Masked Graph Learning With Recurrent Alignment for Multimodal Emotion Recognition in Conversation 利用递归对齐进行掩蔽图学习，实现对话中的多模态情感识别

IF 4.1 2区计算机科学 Q1 ACOUSTICS

IEEE/ACM Transactions on Audio, Speech, and Language Processing

Pub Date : 2024-07-26 DOI: 10.1109/TASLP.2024.3434495

Tao Meng;Fuchen Zhang;Yuntao Shou;Hongen Shao;Wei Ai;Keqin Li

Since Multimodal Emotion Recognition in Conversation (MERC) can be applied to public opinion monitoring, intelligent dialogue robots, and other fields, it has received extensive research attention in recent years. Unlike traditional unimodal emotion recognition, MERC can fuse complementary semantic information between multiple modalities (e.g., text, audio, and vision) to improve emotion recognition. However, previous work ignored the inter-modal alignment process and the intra-modal noise information before multimodal fusion but directly fuses multimodal features, which will hinder the model for representation learning. In this study, we have developed a novel approach called Masked Graph Learning with Recursive Alignment (MGLRA) to tackle this problem, which uses a recurrent iterative module with memory to align multimodal features, and then uses the masked GCN for multimodal feature fusion. First, we employ LSTM to capture contextual information and use a graph attention-filtering mechanism to eliminate noise effectively within the modality. Second, we build a recurrent iteration module with a memory function, which can use communication between different modalities to eliminate the gap between modalities and achieve the preliminary alignment of features between modalities. Then, a cross-modal multi-head attention mechanism is introduced to achieve feature alignment between modalities and construct a masked GCN for multimodal feature fusion, which can perform random mask reconstruction on the nodes in the graph to obtain better node feature representation. Finally, we utilize a multilayer perceptron (MLP) for emotion recognition. Extensive experiments on two benchmark datasets (i.e., IEMOCAP and MELD) demonstrate that MGLRA outperforms state-of-the-art methods.

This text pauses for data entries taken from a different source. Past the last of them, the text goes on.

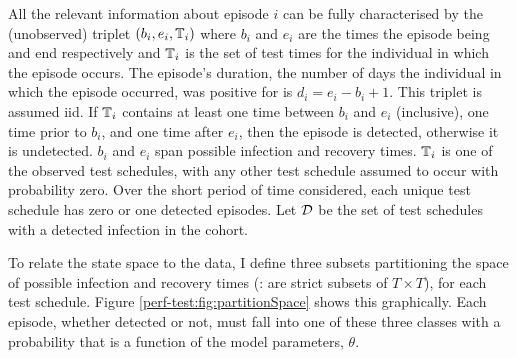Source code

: \documentclass[thesis.tex]{subfiles}
\begin{document}
All the relevant information about episode $i$ can be fully characterised by the (unobserved) triplet $(b_i, e_i, \mathbb{T}_i)$ where $b_i$ and $e_i$ are the times the episode being and end respectively and $\mathbb{T}_i$ is the set of test times for the individual in which the episode occurs.
The episode's duration, the number of days the individual in which the episode occurred, was positive for is $d_i = e_i - b_i + 1$.
This triplet is assumed iid.
If $\mathbb{T}_i$ contains at least one time between $b_i$ and $e_i$ (inclusive), one time prior to $b_i$, and one time after $e_i$, then the episode is detected, otherwise it is undetected.
$b_i$ and $e_i$ span possible infection and recovery times.
$\mathbb{T}_i$ is one of the observed test schedules, with any other test schedule assumed to occur with probability zero.
Over the short period of time considered, each unique test schedule has zero or one detected episodes.
Let $\mathcal{D}$ be the set of test schedules with a detected infection in the cohort.

To relate the state space to the data, I define three subsets partitioning the space of possible infection and recovery times (\ie: are strict subsets of $T \times T$), for each test schedule.
Figure \ref{perf-test:fig:partitionSpace} shows this graphically.
Each episode, whether detected or not, must fall into one of these three classes with a probability that is a function of the model parameters, $\theta$.
\end{document}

由于会话中的多模态情感识别（MERC）可应用于舆情监测、智能对话机器人等领域，近年来受到了广泛的研究关注。与传统的单模态情感识别不同，MERC 可以融合多种模态（如文本、音频和视觉）之间互补的语义信息来提高情感识别率。然而，以往的研究忽略了多模态融合前的模态间配准过程和模态内噪声信息，而是直接融合多模态特征，这将阻碍模型的表征学习。在本研究中，我们开发了一种名为 "带递归配准的掩码图学习"（Masked Graph Learning with Recursive Alignment，MGLRA）的新方法来解决这一问题，该方法使用带记忆的递归迭代模块来配准多模态特征，然后使用掩码 GCN 进行多模态特征融合。首先，我们采用 LSTM 捕捉上下文信息，并使用图注意力过滤机制有效消除模态内的噪声。其次，我们建立了一个具有记忆功能的循环迭代模块，它可以利用不同模态之间的通信消除模态之间的差距，实现模态之间特征的初步对齐。然后，引入跨模态多头注意力机制，实现模态间的特征对齐，并构建用于多模态特征融合的掩码 GCN，它可以对图中的节点进行随机掩码重构，以获得更好的节点特征表示。最后，我们利用多层感知器（MLP）进行情感识别。在两个基准数据集（即 IEMOCAP 和 MELD）上进行的广泛实验表明，MGLRA 的性能优于最先进的方法。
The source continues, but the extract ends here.